Er wisse, dass er auf „hohem Niveau“ klage, aber aus seiner Sicht werde seine Lebensqualität beeinträchtigt, „wenn einem beim Frühstück auf der Terrasse sechs Nachbarn ,guten Appetit’ zurufen“. Die Mitarbeiter der Verwaltung bleiben bei ihrer Position: Sie verweisen auf die Struktur in der betroffenen Straße. Aufgrund der dort bestehenden „höheren Einfamilienhäuser“ und Doppelhäuser sei das geplante Vorhaben zu genehmigen. Eine Entscheidung wurde noch nicht getroffen, die schickt der Stadtrechtsausschuss schriftlich zu.

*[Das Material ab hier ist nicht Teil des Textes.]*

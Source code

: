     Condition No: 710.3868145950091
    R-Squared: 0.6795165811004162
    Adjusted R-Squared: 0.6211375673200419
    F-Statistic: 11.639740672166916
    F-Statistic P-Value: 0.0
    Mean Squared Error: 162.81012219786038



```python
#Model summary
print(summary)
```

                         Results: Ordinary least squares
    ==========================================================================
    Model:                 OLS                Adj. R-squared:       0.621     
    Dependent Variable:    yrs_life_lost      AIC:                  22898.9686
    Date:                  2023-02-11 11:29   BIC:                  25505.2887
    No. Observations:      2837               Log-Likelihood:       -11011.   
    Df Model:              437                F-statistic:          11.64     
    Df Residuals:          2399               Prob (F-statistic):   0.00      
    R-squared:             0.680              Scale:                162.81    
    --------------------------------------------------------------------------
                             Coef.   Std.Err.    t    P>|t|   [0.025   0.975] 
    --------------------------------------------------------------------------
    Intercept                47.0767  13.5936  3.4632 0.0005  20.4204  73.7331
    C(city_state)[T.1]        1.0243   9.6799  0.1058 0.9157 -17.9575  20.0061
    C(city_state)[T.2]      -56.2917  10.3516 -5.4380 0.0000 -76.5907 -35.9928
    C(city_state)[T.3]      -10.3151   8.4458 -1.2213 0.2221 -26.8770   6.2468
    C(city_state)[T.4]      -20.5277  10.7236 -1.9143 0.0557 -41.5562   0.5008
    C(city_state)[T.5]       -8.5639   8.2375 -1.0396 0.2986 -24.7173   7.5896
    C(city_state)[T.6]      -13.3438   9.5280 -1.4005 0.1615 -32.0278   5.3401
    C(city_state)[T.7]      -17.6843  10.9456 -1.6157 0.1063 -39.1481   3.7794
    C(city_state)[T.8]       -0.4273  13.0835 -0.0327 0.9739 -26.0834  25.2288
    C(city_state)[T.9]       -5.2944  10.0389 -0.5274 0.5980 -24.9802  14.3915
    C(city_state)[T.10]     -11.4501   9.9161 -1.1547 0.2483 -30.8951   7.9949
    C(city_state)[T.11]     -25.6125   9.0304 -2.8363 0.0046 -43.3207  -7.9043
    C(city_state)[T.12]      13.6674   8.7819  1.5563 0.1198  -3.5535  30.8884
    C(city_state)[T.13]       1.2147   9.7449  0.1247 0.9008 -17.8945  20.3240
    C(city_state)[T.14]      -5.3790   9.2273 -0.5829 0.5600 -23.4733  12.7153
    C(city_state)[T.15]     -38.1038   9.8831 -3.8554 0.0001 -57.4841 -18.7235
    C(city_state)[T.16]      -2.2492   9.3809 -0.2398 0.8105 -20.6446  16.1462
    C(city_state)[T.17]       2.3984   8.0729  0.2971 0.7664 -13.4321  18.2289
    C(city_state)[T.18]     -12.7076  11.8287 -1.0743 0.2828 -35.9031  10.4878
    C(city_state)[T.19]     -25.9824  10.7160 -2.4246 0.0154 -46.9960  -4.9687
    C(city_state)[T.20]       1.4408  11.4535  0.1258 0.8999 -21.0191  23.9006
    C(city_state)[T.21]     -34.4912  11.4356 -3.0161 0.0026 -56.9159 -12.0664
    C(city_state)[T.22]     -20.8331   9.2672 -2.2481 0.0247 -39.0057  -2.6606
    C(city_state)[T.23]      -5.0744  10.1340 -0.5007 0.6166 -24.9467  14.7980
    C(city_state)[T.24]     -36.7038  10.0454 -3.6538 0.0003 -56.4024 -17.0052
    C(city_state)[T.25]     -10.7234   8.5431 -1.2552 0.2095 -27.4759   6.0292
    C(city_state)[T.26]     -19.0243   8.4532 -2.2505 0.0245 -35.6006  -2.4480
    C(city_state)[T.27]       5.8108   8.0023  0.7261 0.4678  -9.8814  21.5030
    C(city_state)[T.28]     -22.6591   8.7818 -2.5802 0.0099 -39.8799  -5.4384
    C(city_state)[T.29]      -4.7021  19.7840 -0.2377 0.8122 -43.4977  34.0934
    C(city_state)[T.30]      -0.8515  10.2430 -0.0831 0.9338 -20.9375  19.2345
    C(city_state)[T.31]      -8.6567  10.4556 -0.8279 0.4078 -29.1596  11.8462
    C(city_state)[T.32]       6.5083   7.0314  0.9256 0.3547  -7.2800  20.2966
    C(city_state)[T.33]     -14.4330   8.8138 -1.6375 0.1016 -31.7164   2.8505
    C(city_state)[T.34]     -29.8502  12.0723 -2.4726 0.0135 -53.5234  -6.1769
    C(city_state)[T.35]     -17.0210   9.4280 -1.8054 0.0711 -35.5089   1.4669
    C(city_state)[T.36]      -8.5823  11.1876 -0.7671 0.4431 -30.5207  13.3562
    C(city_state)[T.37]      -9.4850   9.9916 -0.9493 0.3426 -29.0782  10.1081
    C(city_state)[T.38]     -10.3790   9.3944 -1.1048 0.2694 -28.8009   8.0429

„Einer der sinnlosesten Fälle“
Fall 2: Dieses Mal nimmt ein Bauherr Platz. Er hat seinen Anwalt dabei. Der Streitfall ist komplex, und die Fronten zwischen den Investoren und der Verwaltung scheinen eher verhärtet, wie die Diskussionen im Stadtrechtsausschuss zeigen. Der Mann und seine Frau möchten im Schöntal in zweiter Reihe ein Mehrfamilienhaus errichten. Einen Bebauungsplan gibt es für den Bereich nicht. 2019 wurde zwar eine Bauvorgenehmigung erteilt, doch die Stadt hat diese wieder zurückgezogen. Der Widerspruchsführer kann diese Kehrtwende überhaupt nicht nachvollziehen. Er verweist auf mehrere ähnlich große Referenzgebäude in der Nähe. Die Vertreter der Stadt jedoch sagen: Diese Referenzen zählten nicht, sie seien zu weit weg. Außerdem habe sich die Sachlage seit 2019 beim Projekt verändert.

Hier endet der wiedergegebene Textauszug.